The Death of Ezekiel’s Wife

from the reading plan


Ezekiel 23:28-49, Ezekiel 24:1-27, Matthew 1:21-23


Grief is a sign of love. A husband grieving the loss of a wife is evidence of the love the husband has for her. The right response of love in the face of loss is grief. Why then does God command Ezekiel to respond the way he does to His wife’s death? 

“Then the word of the LORD came to me: ‘Son of man, I am about to take the delight of your eyes away from you with a fatal blow. But you must not lament or weep or let your tears flow” (Ezekiel 24:15–16). 

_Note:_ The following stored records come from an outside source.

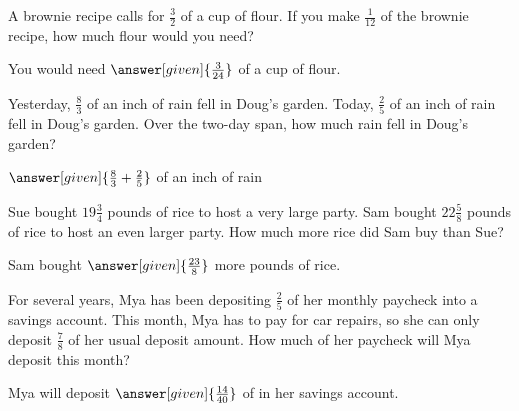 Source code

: \documentclass[nooutcomes]{ximera}
\begin{document}
\begin{problem}
A brownie recipe calls for $\frac{3}{2}$ of a cup of flour.  If you make $\frac{1}{12}$ of the brownie recipe, how much flour would you need?

\begin{prompt}
	You would need $\answer[given]{\frac{3}{24}}$ of a cup of flour.
\end{prompt}
\end{problem}




\begin{problem}
	Yesterday, $\frac{8}{3}$ of an inch of rain fell in Doug's garden.  Today, $\frac{2}{5}$ of an inch of rain fell in Doug's garden.  Over the two-day span, how much rain fell in Doug's garden?
	
	\begin{prompt}
		$\answer[given]{\frac{8}{3}+\frac{2}{5}}$ of an inch of rain
	\end{prompt}
\end{problem}





\begin{problem}
Sue bought $19 \frac{3}{4}$ pounds of rice to host a very large party.  Sam bought $22 \frac{5}{8}$ pounds of rice to host an even larger party.  How much more rice did Sam buy than Sue?

\begin{prompt}
	Sam bought $\answer[given]{\frac{23}{8}}$ more pounds of rice.
\end{prompt}

\end{problem}




\begin{problem}

For several years, Mya has been depositing $\frac{2}{5}$ of her monthly paycheck into a savings account.  This month, Mya has to pay for car repairs, so she can only deposit $\frac{7}{8}$ of her usual deposit amount.  How much of her paycheck will Mya deposit this month?

\begin{prompt}
 Mya will deposit $\answer[given]{\frac{14}{40}}$ of  in her savings account.
\end{prompt}



\end{problem}
\end{document}
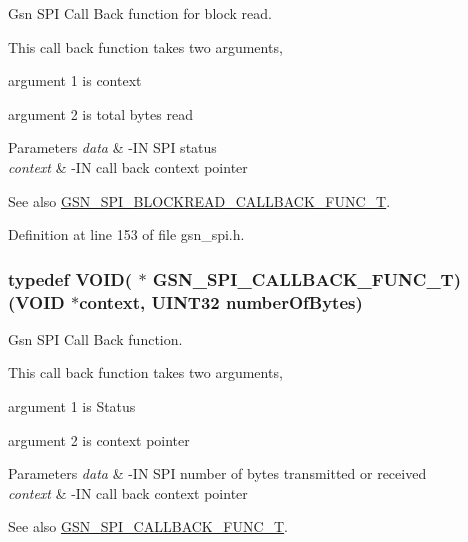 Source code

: Gsn SPI Call Back function for block read. 

This call back function takes two arguments,
\begin{DoxyItemize}
\item argument 1 is context
\item argument 2 is total bytes read
\end{DoxyItemize}


\begin{DoxyParams}{Parameters}
{\em data} & -\/IN SPI status \\
\hline
{\em context} & -\/IN call back context pointer \\
\hline
\end{DoxyParams}
\begin{DoxySeeAlso}{See also}
\hyperlink{a00655_ga40c92f454b32d5fffa9780896cecdd02}{GSN\_\-SPI\_\-BLOCKREAD\_\-CALLBACK\_\-FUNC\_\-T}. 
\end{DoxySeeAlso}


Definition at line 153 of file gsn\_\-spi.h.

\hypertarget{a00655_gad27c6db61273e0b521637db94b638cdb}{
\subsubsection[{GSN\_\-SPI\_\-CALLBACK\_\-FUNC\_\-T}]{\setlength{\rightskip}{0pt plus 5cm}typedef VOID( $\ast$ {\bf GSN\_\-SPI\_\-CALLBACK\_\-FUNC\_\-T})(VOID $\ast$context, {\bf UINT32} numberOfBytes)}}
\label{a00655_gad27c6db61273e0b521637db94b638cdb}


Gsn SPI Call Back function. 

This call back function takes two arguments,
\begin{DoxyItemize}
\item argument 1 is Status
\item argument 2 is context pointer
\end{DoxyItemize}


\begin{DoxyParams}{Parameters}
{\em data} & -\/IN SPI number of bytes transmitted or received \\
\hline
{\em context} & -\/IN call back context pointer \\
\hline
\end{DoxyParams}
\begin{DoxySeeAlso}{See also}
\hyperlink{a00655_gad27c6db61273e0b521637db94b638cdb}{GSN\_\-SPI\_\-CALLBACK\_\-FUNC\_\-T}. 
\end{DoxySeeAlso}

Up to this point in the book, God has used Ezekiel to warn God’s people of the consequences coming if they do not repent and return to the Lord. Their sins (listed in chapter 8) reveal hearts that have hardened against God and failed in egregious ways to live up to the promises they made to God. If they persisted in their sin, the city of Jerusalem, namely the temple in the city, would be destroyed, leaving the people of Judah with no home and no way to worship and commune with God. After years of warning, multiple signs, and sermons, the people refuse to listen to Ezekiel. Chapter 24 opens with God telling Ezekiel the day of Jerusalem’s fall has come. On this day of tragedy and loss, God wants the people to know clearly that His judgment was the just response to their sin and rebellion. 

Ezekiel loved his wife. She was a delight to him in the way only a wife can be to a husband. If he does not mourn, it will appear as if he did not really love his wife. It will invite confusion and questions from all who see him. That is the point. 

“Now Ezekiel will be a sign for you. You will do everything that he has done. When this happens, you will know that I am the Lord GOD” (v.24).

God asks Ezekiel to mourn in private, but conceal his grief in public as a parable to the people. While Ezekiel loved his wife, the people of God did not love Jerusalem. Had they loved, they would have repented and returned to God in order to preserve their city and their covenant. Now that the city is lost, they are not allowed to grieve because grief is a sign of love and the absence of love is the very thing that brought about the loss.

That is the message God has for the people through Ezekiel’s very personal sign. The judgment of God is a response to their failure of love. 

I need passages like these. I need to be reminded of the justice of God in response to sin. I need to be reminded that all sin is ultimately a failure to love most what is most deserving of love. This Lenten season, I need passages like these that remind me of how much I need the cross of Jesus to cover my lack of love and to rightly order my loves around Him.